Work to be completed: Copy out each line of the data that contains "repl".

Available data:
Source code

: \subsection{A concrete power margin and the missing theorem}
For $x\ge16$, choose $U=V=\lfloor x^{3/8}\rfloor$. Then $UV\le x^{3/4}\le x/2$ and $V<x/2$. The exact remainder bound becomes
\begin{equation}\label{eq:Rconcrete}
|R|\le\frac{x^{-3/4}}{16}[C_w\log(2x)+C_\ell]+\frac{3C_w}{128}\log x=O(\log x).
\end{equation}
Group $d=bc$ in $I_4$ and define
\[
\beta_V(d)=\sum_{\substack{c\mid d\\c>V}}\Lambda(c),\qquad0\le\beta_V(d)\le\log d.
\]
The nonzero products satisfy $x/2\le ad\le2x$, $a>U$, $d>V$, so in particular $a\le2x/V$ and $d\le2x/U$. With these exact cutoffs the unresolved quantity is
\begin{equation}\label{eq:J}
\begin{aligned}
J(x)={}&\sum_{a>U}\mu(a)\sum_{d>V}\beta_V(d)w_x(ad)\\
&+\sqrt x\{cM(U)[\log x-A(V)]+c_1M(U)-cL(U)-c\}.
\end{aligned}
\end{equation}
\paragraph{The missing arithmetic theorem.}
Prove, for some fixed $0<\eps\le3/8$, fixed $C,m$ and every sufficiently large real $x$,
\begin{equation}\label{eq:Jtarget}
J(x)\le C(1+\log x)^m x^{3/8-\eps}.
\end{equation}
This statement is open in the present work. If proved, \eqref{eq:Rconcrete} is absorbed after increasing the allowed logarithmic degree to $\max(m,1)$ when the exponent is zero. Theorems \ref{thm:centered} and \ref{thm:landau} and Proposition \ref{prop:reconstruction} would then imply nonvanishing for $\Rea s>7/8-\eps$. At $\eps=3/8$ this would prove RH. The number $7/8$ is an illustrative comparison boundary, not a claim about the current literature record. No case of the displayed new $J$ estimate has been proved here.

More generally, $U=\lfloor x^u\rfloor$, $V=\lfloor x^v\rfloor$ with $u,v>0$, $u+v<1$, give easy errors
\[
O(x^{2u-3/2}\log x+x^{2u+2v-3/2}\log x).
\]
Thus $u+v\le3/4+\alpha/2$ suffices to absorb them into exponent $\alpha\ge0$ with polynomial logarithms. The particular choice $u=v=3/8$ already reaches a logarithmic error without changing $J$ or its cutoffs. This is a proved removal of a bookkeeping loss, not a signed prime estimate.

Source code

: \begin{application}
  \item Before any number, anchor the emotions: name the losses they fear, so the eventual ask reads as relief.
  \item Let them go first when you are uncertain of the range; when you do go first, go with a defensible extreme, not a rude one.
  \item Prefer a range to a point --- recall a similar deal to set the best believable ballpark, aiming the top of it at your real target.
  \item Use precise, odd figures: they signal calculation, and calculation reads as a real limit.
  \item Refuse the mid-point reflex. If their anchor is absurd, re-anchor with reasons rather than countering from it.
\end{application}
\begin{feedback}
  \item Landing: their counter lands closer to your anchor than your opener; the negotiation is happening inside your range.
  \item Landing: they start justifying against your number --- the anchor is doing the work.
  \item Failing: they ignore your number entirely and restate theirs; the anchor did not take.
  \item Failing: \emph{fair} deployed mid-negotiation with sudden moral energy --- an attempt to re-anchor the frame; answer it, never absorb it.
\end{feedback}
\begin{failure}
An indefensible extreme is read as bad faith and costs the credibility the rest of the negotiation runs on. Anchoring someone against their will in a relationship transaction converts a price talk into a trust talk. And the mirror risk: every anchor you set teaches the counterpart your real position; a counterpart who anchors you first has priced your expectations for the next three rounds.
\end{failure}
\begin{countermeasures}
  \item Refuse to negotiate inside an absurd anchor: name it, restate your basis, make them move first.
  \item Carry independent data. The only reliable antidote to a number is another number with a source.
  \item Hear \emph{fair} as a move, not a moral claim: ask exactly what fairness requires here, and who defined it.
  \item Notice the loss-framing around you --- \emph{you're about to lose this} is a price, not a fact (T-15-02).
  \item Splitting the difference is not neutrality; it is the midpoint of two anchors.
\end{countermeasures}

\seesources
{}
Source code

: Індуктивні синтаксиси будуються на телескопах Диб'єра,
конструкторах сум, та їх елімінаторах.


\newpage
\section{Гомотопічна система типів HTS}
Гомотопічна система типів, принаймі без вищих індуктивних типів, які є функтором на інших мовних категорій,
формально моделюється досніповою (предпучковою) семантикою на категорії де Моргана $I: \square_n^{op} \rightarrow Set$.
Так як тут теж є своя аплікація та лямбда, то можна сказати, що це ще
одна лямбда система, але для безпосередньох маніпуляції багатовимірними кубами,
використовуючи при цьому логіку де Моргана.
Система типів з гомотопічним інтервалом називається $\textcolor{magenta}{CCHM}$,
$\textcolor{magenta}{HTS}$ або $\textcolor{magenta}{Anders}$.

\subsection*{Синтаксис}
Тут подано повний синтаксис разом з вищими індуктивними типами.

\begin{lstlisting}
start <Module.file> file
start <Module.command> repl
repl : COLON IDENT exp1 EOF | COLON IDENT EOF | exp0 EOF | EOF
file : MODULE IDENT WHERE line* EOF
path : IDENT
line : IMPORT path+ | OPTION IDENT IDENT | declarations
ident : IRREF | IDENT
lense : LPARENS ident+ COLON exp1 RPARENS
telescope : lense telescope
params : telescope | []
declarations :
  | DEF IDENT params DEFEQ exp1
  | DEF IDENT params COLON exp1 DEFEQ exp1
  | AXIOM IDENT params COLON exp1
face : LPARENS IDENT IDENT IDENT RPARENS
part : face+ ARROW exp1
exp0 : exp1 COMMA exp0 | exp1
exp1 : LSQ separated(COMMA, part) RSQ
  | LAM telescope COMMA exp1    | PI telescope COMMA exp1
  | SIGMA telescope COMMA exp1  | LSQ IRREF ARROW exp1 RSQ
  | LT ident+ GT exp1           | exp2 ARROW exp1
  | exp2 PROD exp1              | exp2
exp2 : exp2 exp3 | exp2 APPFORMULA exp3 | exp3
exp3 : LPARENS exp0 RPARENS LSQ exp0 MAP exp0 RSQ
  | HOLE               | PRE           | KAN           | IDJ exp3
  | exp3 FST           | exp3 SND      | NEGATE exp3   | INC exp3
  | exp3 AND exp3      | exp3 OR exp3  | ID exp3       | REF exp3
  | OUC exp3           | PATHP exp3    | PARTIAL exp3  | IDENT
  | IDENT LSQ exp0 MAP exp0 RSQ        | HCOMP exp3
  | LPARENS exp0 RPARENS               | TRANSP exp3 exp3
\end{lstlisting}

The completed task:
start <Module.command> repl
repl : COLON IDENT exp1 EOF | COLON IDENT EOF | exp0 EOF | EOF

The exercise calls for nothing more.